Former Louisiana private investigator Jordan Hamlett pleaded guilty last year to using President Trump's Social Security Number in repeated attempts to access the president's tax data. On Wednesday, he was sentenced to 18 months in a federal prison for the crime.
Hamlett tried a half-dozen times to retrieve President Trump's tax information through a phony account he created via the use of an online federal student aid application. He then attempted to use the portal to access Trump's data from the IRS.
Prosecutor Ryan Rezaei emphasized the magnitude of the offense, saying, "You're talking about potentially altering a presidential election," adding, "Whether it was for fame or notoriety or money, we'll never know."
In an apology, Hamlett told the court that he had lost "everything," including his house and career, saying, "I was trying to help, and I made a bad decision. It was a mistake, and it was a bad mistake. The lesson's been learned."
US District Judge John deGravelles decided the case, and was appointed to the post by President Obama in 2014. The judge told the defendant that his crime was something to be taken seriously, saying, "This is not about the election: who won, who lost, politics. This was not a noble purpose."
For years, opponents and members of the media have called for Trump to release his tax returns, with some even encouraging entities to leak the information.
NBC host Rachel Maddow obtained two leaked pages of Trump's 2005 tax return in a much-hyped show in March 2017, with the White House pointing out that the disclosure was an illegal act.

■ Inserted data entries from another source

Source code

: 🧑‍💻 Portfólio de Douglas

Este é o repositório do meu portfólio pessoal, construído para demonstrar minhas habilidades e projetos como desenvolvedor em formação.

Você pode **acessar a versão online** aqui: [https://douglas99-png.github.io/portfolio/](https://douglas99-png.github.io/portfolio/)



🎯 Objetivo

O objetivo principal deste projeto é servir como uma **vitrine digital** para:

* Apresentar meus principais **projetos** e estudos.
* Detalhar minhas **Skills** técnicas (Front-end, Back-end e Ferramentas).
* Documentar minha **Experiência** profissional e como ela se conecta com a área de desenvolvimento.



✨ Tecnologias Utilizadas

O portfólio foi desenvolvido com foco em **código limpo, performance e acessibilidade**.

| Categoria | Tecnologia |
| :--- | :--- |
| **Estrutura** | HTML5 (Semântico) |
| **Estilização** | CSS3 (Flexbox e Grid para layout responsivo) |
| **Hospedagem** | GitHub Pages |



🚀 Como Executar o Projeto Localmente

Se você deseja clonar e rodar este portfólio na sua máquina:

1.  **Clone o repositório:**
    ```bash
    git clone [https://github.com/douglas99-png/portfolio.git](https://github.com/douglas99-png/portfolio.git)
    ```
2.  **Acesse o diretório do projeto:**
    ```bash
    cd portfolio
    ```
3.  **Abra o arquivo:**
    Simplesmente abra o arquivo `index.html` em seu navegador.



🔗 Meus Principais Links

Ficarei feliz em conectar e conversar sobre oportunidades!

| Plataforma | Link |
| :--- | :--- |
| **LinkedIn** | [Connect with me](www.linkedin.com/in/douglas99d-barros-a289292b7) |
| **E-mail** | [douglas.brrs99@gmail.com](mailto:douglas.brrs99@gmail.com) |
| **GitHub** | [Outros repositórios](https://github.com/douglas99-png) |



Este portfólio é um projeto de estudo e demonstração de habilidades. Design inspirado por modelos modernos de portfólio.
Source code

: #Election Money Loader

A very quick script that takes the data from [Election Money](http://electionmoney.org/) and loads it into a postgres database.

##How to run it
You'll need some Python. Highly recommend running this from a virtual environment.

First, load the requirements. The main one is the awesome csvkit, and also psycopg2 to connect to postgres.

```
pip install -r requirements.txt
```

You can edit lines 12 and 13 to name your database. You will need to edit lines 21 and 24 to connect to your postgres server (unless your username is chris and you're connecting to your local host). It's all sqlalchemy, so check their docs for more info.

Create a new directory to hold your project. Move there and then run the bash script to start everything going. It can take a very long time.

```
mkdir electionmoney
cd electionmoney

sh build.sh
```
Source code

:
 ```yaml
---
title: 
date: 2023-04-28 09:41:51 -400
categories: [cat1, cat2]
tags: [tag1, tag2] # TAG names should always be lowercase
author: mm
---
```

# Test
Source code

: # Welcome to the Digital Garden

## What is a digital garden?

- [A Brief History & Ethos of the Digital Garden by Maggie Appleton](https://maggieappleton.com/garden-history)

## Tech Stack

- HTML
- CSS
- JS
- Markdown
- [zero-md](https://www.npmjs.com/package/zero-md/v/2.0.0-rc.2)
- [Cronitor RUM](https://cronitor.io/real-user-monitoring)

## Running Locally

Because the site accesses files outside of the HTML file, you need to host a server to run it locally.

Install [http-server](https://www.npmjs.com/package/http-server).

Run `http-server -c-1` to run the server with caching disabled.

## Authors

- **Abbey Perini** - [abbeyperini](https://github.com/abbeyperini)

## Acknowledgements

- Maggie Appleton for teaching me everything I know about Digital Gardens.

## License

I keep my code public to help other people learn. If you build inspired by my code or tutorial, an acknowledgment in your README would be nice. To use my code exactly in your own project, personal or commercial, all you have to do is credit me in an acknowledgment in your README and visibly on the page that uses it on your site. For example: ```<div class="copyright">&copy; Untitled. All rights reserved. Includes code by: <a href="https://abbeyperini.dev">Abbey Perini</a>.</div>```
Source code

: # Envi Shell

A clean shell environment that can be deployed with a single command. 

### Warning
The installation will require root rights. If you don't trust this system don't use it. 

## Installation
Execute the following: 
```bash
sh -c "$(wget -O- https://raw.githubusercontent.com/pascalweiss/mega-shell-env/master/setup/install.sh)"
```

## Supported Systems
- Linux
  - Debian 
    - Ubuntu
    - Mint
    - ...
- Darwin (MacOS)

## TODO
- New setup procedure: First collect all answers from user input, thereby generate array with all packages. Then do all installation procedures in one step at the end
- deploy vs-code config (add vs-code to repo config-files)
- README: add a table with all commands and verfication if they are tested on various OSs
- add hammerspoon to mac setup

A White House official at the time said, "You know you are desperate for ratings when you are willing to violate the law to push a story about two pages of tax returns from over a decade ago."
New York Times executive editor Dean Baquet said prior to the election in 2016 that he was also willing to risk jail time in order to get Trump's returns. Acknowledging that the disclosure of an unauthorized tax return is a violation of federal law, Baquet argued that the president's returns would be material information for the public, because Trump at the time was "a presidential candidate whose whole campaign is built on his success as a business man, and his wealth."